Source material:
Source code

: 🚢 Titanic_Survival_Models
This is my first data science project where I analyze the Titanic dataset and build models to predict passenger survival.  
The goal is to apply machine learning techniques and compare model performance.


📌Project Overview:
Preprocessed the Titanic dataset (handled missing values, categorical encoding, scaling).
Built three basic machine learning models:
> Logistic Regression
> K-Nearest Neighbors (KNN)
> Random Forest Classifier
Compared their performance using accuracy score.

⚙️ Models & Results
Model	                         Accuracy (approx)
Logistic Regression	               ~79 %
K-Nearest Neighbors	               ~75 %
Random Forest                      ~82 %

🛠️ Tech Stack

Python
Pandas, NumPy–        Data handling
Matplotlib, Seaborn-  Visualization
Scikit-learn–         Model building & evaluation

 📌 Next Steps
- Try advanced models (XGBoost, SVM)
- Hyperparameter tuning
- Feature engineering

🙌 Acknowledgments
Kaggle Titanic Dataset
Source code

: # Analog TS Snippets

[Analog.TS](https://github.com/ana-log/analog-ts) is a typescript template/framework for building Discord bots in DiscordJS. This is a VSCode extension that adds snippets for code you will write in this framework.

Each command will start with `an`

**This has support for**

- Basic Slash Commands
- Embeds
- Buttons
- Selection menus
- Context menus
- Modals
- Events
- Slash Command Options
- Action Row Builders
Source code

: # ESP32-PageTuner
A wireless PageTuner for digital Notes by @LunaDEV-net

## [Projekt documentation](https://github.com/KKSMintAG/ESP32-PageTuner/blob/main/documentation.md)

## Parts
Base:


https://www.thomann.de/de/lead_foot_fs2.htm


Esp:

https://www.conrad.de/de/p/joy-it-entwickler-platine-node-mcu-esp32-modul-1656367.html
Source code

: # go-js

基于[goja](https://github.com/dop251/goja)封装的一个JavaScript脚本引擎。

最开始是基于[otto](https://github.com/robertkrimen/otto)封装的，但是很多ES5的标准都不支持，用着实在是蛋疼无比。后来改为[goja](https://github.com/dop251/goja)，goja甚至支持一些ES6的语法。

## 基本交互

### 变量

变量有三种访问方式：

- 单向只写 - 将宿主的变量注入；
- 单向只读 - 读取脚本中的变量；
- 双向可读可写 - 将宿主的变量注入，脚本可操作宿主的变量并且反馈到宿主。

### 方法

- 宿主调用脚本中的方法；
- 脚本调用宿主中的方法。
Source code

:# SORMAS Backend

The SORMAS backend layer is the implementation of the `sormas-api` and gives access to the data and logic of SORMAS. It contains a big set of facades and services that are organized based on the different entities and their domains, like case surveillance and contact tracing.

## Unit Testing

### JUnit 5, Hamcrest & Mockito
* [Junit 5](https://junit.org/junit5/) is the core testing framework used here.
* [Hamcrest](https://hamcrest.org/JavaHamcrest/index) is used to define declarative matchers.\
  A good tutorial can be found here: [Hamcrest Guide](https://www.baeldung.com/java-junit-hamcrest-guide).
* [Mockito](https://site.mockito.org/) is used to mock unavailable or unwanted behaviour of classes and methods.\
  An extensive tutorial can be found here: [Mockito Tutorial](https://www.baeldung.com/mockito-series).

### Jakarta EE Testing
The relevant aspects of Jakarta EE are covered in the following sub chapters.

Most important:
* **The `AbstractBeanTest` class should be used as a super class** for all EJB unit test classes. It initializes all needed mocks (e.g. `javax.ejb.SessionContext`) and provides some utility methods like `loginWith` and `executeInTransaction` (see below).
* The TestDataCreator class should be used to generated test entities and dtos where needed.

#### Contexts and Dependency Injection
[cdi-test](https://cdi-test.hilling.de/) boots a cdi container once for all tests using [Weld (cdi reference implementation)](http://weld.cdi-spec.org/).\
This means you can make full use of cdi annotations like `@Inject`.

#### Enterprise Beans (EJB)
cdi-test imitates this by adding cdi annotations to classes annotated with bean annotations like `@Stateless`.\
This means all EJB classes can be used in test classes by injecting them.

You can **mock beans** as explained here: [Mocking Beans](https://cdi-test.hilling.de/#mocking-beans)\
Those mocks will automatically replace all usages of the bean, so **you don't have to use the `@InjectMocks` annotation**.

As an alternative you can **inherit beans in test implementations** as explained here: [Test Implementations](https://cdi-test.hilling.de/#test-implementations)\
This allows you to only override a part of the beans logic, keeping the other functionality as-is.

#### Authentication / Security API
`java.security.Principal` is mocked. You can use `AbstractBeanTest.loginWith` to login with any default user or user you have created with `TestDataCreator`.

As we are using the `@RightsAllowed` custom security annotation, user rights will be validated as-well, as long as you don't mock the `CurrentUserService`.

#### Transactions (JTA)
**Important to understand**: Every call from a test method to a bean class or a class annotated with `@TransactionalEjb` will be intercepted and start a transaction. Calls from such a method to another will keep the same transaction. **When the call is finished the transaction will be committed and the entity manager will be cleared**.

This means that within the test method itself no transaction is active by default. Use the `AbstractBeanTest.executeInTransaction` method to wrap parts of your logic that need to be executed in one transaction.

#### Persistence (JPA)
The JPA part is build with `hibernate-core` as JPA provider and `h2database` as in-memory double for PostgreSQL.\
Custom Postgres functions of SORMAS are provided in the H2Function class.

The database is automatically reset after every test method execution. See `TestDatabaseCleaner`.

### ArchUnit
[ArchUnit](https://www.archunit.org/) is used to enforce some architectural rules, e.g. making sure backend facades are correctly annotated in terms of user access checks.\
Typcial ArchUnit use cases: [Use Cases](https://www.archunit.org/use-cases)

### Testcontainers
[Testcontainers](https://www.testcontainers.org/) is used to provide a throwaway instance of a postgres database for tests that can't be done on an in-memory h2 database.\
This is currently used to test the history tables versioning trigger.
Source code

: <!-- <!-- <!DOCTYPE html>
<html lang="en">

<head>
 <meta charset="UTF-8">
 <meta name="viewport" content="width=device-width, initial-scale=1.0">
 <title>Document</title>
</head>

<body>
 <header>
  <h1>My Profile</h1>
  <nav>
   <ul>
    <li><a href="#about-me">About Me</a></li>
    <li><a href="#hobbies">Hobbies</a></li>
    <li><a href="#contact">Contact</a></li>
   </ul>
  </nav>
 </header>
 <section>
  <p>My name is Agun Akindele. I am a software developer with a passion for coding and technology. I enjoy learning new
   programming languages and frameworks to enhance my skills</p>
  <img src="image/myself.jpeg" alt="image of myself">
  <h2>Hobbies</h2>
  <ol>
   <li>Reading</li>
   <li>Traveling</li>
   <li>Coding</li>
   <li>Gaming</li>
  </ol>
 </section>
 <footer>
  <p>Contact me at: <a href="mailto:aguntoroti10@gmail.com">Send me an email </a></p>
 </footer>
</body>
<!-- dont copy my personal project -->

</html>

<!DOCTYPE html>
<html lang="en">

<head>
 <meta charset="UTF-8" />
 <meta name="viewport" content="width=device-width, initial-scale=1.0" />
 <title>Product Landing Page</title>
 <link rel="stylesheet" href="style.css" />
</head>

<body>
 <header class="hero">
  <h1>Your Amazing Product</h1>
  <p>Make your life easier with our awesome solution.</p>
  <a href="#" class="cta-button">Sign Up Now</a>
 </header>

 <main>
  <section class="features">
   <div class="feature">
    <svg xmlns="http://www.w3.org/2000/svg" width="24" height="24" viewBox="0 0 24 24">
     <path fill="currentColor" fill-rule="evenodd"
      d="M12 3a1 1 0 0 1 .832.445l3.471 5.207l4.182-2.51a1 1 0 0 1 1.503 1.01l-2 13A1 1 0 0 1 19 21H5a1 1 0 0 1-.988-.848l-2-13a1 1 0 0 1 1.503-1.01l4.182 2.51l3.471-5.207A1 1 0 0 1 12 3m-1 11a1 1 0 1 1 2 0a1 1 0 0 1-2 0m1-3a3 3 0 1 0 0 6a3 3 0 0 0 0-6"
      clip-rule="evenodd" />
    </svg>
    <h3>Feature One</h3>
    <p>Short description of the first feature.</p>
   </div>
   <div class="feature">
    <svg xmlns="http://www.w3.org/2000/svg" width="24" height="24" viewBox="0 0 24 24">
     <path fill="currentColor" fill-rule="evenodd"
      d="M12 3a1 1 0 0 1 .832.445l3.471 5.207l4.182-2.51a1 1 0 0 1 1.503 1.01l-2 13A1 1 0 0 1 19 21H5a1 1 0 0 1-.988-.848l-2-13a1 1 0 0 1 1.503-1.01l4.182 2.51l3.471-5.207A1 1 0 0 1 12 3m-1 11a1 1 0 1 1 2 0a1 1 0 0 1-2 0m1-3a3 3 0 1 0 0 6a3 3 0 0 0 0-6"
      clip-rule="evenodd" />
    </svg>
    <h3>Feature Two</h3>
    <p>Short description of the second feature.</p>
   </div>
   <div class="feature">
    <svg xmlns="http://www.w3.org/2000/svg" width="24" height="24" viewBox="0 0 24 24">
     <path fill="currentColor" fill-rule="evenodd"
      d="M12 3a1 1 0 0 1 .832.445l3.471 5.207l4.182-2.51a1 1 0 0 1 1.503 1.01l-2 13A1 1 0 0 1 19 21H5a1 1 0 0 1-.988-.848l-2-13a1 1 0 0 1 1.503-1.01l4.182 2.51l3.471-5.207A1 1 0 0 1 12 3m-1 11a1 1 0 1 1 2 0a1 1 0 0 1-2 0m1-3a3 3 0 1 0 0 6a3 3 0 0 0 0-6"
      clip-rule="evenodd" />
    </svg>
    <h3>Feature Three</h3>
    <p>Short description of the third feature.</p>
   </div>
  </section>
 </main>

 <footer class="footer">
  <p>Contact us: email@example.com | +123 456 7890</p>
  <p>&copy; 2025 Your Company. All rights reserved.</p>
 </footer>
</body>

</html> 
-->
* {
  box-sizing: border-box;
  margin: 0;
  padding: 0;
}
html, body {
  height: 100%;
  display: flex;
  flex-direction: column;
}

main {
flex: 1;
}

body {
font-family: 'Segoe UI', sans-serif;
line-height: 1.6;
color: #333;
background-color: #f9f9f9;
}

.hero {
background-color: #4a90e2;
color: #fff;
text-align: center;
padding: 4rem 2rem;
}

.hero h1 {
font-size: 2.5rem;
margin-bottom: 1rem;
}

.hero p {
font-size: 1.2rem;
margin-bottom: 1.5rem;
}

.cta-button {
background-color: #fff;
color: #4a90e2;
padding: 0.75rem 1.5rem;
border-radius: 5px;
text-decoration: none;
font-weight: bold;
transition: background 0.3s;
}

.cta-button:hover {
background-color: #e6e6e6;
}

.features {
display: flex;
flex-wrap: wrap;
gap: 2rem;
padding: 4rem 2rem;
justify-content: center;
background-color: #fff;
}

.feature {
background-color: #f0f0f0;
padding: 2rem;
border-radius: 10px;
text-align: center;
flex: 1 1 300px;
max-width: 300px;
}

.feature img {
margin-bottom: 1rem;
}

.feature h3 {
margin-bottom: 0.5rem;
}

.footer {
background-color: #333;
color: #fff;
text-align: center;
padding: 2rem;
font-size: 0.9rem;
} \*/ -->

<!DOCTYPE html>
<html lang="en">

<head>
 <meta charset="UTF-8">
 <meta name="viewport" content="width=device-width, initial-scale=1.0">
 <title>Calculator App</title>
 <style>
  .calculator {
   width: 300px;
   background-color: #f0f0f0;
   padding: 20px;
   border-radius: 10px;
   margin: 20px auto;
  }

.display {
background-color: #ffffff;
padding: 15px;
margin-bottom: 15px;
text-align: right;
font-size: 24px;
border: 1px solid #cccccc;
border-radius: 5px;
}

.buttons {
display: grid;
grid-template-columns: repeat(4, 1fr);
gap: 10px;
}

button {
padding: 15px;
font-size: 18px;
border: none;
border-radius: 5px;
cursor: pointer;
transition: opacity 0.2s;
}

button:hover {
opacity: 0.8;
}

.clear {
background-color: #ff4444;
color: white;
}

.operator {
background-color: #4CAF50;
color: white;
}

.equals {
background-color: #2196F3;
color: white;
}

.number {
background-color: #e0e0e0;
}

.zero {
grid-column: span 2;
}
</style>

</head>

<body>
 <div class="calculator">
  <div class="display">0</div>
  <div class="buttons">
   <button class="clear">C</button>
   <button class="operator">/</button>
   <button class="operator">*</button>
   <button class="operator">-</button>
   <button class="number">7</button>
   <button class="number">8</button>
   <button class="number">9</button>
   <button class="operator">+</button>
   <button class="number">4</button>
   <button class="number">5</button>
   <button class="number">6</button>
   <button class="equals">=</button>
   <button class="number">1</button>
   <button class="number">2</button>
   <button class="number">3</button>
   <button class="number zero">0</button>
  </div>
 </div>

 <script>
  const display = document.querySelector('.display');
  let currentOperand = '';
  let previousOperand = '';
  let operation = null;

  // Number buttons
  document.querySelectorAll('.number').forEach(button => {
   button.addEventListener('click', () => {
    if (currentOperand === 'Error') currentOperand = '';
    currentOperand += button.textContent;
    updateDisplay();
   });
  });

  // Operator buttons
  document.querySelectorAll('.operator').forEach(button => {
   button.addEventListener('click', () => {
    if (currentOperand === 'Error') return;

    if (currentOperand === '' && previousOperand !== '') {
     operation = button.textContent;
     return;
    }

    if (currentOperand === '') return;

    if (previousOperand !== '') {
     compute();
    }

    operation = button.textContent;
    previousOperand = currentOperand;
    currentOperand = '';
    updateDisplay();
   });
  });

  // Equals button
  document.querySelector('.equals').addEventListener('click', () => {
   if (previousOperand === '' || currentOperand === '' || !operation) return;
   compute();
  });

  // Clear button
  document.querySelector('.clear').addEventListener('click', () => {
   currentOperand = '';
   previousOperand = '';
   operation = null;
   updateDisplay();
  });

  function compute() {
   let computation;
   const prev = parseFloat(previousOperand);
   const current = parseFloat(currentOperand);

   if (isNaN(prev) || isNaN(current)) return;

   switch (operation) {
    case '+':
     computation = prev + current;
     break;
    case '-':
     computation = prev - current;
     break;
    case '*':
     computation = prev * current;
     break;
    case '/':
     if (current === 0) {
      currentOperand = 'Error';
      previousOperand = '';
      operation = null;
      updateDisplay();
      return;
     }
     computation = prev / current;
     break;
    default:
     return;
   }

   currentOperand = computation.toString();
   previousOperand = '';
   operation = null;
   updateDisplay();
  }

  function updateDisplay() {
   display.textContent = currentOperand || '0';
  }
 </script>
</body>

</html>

What to work on: Please return every line from the first one in the records above down to the line containing "Analog TS Snippets", including both, exactly as written and nothing more.

Written answer:
Source code

: 🚢 Titanic_Survival_Models
This is my first data science project where I analyze the Titanic dataset and build models to predict passenger survival.  
The goal is to apply machine learning techniques and compare model performance.


📌Project Overview:
Preprocessed the Titanic dataset (handled missing values, categorical encoding, scaling).
Built three basic machine learning models:
> Logistic Regression
> K-Nearest Neighbors (KNN)
> Random Forest Classifier
Compared their performance using accuracy score.

⚙️ Models & Results
Model	                         Accuracy (approx)
Logistic Regression	               ~79 %
K-Nearest Neighbors	               ~75 %
Random Forest                      ~82 %

🛠️ Tech Stack

Python
Pandas, NumPy–        Data handling
Matplotlib, Seaborn-  Visualization
Scikit-learn–         Model building & evaluation

 📌 Next Steps
- Try advanced models (XGBoost, SVM)
- Hyperparameter tuning
- Feature engineering

🙌 Acknowledgments
Kaggle Titanic Dataset
Source code

: # Analog TS Snippets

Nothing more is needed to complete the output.